That was the last year my family attempted a traditional Thanksgiving, and by the time I was born, the new tradition had been longstanding. As we drench our Colombian food in my Abuela’s homemade aji, we remember all that we do have to be thankful for: health, food on our table, a family to share it with. We get our pan de bono from the local panaderia, and it tastes just like what it feels like to be sitting in my Abuela’s living room, comforting and soft.
This year, before taking the Amtrak back to New York, my friends and I had our own little “Friendsgiving” celebration. We made all of the traditional fixings: mac-and-cheese, mashed potatoes, sweet potatoes with cinnamon and marshmallows, green bean casserole, corn bread and dino chicken nuggets (you can’t really expect us to attempt to cook a turkey in our teeny tiny kitchen).
As a newcomer to this sort of cuisine, I was put on chocolate chip cookie duty.

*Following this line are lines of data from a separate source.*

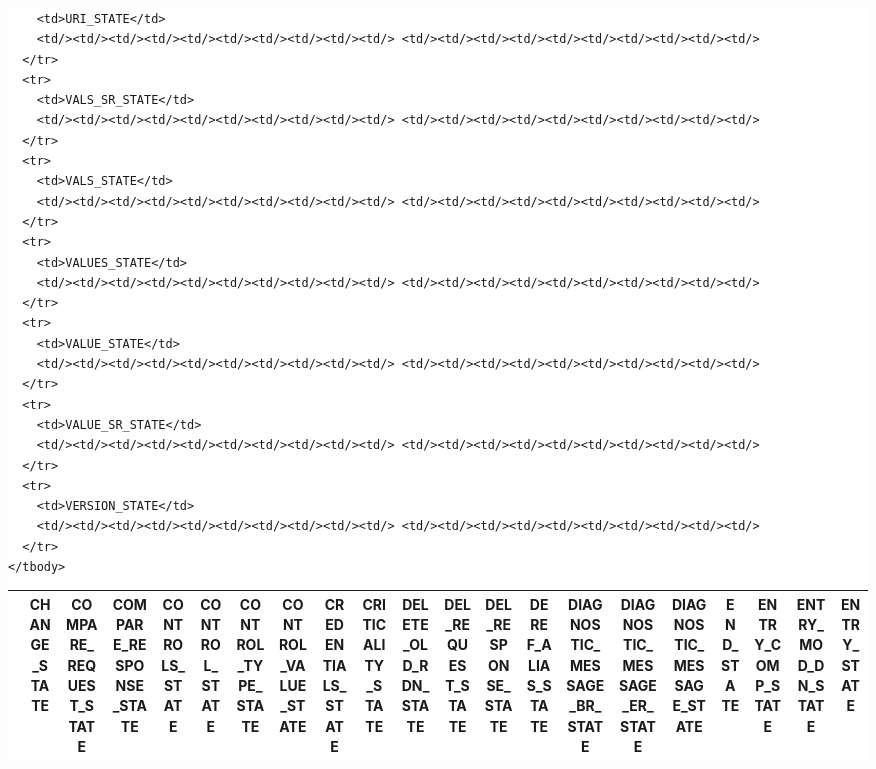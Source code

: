         <td>URI_STATE</td>
        <td/><td/><td/><td/><td/><td/><td/><td/><td/><td/> <td/><td/><td/><td/><td/><td/><td/><td/><td/><td/>
      </tr>
      <tr>
        <td>VALS_SR_STATE</td>
        <td/><td/><td/><td/><td/><td/><td/><td/><td/><td/> <td/><td/><td/><td/><td/><td/><td/><td/><td/><td/>
      </tr>
      <tr>
        <td>VALS_STATE</td>
        <td/><td/><td/><td/><td/><td/><td/><td/><td/><td/> <td/><td/><td/><td/><td/><td/><td/><td/><td/><td/>
      </tr>
      <tr>
        <td>VALUES_STATE</td>
        <td/><td/><td/><td/><td/><td/><td/><td/><td/><td/> <td/><td/><td/><td/><td/><td/><td/><td/><td/><td/>
      </tr>
      <tr>
        <td>VALUE_STATE</td>
        <td/><td/><td/><td/><td/><td/><td/><td/><td/><td/> <td/><td/><td/><td/><td/><td/><td/><td/><td/><td/>
      </tr>
      <tr>
        <td>VALUE_SR_STATE</td>
        <td/><td/><td/><td/><td/><td/><td/><td/><td/><td/> <td/><td/><td/><td/><td/><td/><td/><td/><td/><td/>
      </tr>
      <tr>
        <td>VERSION_STATE</td>
        <td/><td/><td/><td/><td/><td/><td/><td/><td/><td/> <td/><td/><td/><td/><td/><td/><td/><td/><td/><td/>
      </tr>
    </tbody>
  </table>
</html>

<html>
  <table>
    <thead class="theader">
      <tr>
        <th/>
        <th>CHANGE_STATE</th>
        <th>COMPARE_REQUEST_STATE</th>
        <th>COMPARE_RESPONSE_STATE</th>
        <th>CONTROLS_STATE</th>
        <th>CONTROL_STATE</th>
        <th>CONTROL_TYPE_STATE</th>
        <th>CONTROL_VALUE_STATE</th>
        <th>CREDENTIALS_STATE</th>
        <th>CRITICALITY_STATE</th>
        <th>DELETE_OLD_RDN_STATE</th>
        <th>DEL_REQUEST_STATE</th>
        <th>DEL_RESPONSE_STATE</th>
        <th>DEREF_ALIAS_STATE</th>
        <th>DIAGNOSTIC_MESSAGE_BR_STATE</th>
        <th>DIAGNOSTIC_MESSAGE_ER_STATE</th>
        <th>DIAGNOSTIC_MESSAGE_STATE</th>
        <th>END_STATE</th>
        <th>ENTRY_COMP_STATE</th>
        <th>ENTRY_MOD_DN_STATE</th>
        <th>ENTRY_STATE</th>
      </tr>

Despite my roommate’s impeccable mac-and-cheese-making skills, and eating until I felt like my stomach could not expand even a slight bit more, I still found myself not understanding the hype of the traditional Thanksgiving supper. I think that I feel similarly towards turkey on Thanksgiving as I do to eggs for breakfast: I know it is traditional, and I certainly wouldn’t mind enjoying it from time to time, but it will never be my first choice.
I feel lucky to have a Thanksgiving tradition that reflects my family’s unique history, the specific things for which we like to give thanks. I am thankful for the flavors and textures of my mother’s homeland, of the Spanish and English that float around my Abuela’s home and mix into one language, and most of all, for the heaping bowls of arroz con leche that remind me of the simple sweetness of sharing a meal together, no matter what day of the year.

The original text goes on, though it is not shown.